The County Board of Supervisors approved a resolution last week to switch 227 retirees over 65 from the current Medicare plan to a cheaper, government-subsidized Medicare Advantage plan.
The new plan is projected to save a total of $410,000 over 2013.
“We have to look for every little dollar that’s around,” said St. Johnsville Town Supervisor and Dominick Stagliano, who was part of the majority to approve the switch.
According to Board President Shayne Walters, roughly 70 percent of the savings, or about $360,000 will go to the county, helping to close a nearly $4 million gap in the prospective 2013 budget.
It is estimated that retirees will also save about $17 a month on premiums.
“It saves them money and is saves us money,” he said.
Under the current plan retirees are charged a co-pay for doctor visits, but through CanaRx, generic prescription drugs are free.
The new plan charges between $10 and $40 co-pays for drugs, but no co-pays for doctor visits. That change caused some heated debate.
“If people are on more than one or two prescriptions, it’s going to cost them a fortune,” said Amsterdam Fourth Ward Supervisor Barbara Wheeler, “I think this is going to force some retirees to choose between food and medication.”
She said further that before the vote she spent many hours on the phone with worried county retirees.
“They’re wondering how they’re going to afford their medications,” she said.
Wheeler was joined by Amsterdam Town Supervisor Tom DiMezza and Amsterdam Third Ward Supervisor Ron Barone in voting against the change.
Stagliano acknowledged the worry.
“With lower premiums [retirees] will save money. The question is, in the long term will the majority save enough to cover the co-pays?”
Wheeler recommended more cost analysis be done, but most supervisors thought the savings were worth the risk, passing the resolution 11-3.
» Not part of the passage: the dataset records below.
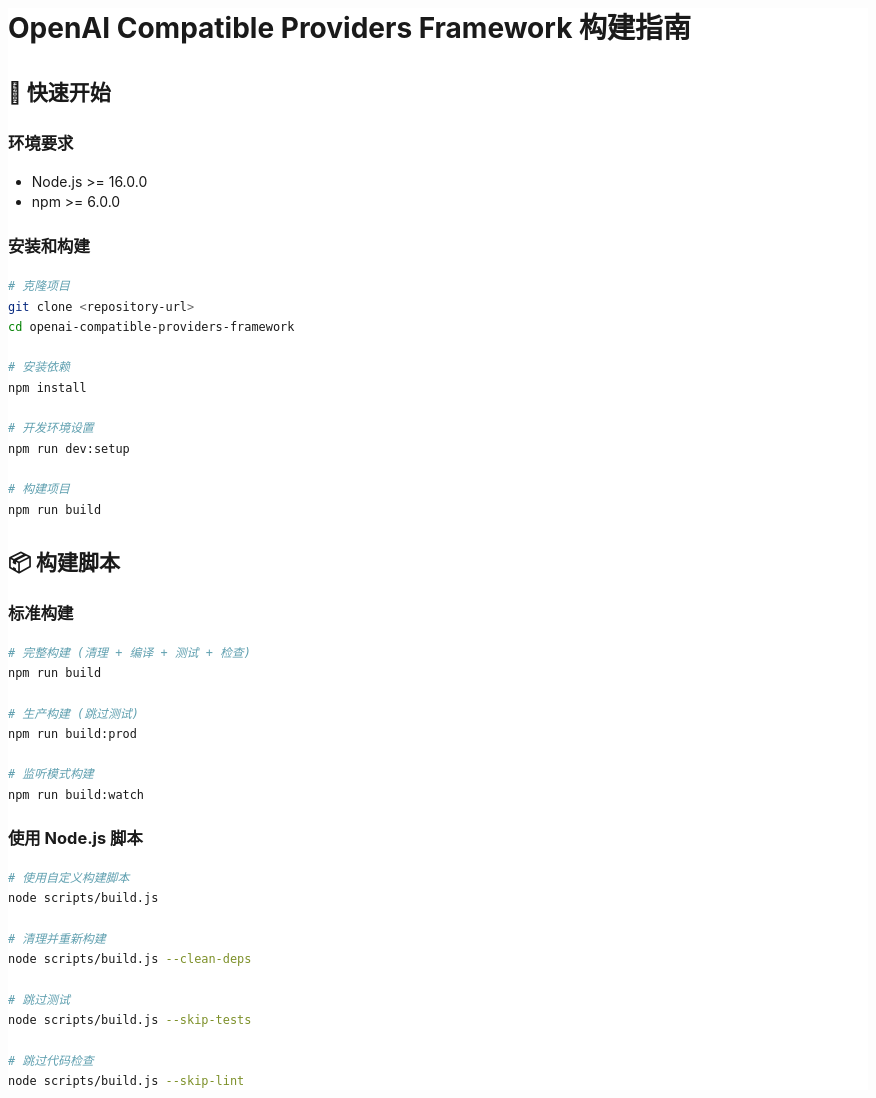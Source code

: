 # OpenAI Compatible Providers Framework 构建指南

## 🚀 快速开始

### 环境要求
- Node.js >= 16.0.0
- npm >= 6.0.0

### 安装和构建
```bash
# 克隆项目
git clone <repository-url>
cd openai-compatible-providers-framework

# 安装依赖
npm install

# 开发环境设置
npm run dev:setup

# 构建项目
npm run build
```

## 📦 构建脚本

### 标准构建
```bash
# 完整构建 (清理 + 编译 + 测试 + 检查)
npm run build

# 生产构建 (跳过测试)
npm run build:prod

# 监听模式构建
npm run build:watch
```

### 使用 Node.js 脚本
```bash
# 使用自定义构建脚本
node scripts/build.js

# 清理并重新构建
node scripts/build.js --clean-deps

# 跳过测试
node scripts/build.js --skip-tests

# 跳过代码检查
node scripts/build.js --skip-lint
```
The switch marks the end of many months of board discussions.
According to Walters, talks have been in progress since February, helped along by insurance consulting company Benetech.
“We had to look at ways to save money,” he said. “With a few more changes like this we can tighten up our budget gap.”
Stagliano said that with the county’s projected $4 million deficit, the Medicare Advantage shift is just one way they’re trying to save money. As many as 35 positions might be cut as well.
“Every little bit like this helps,” he said.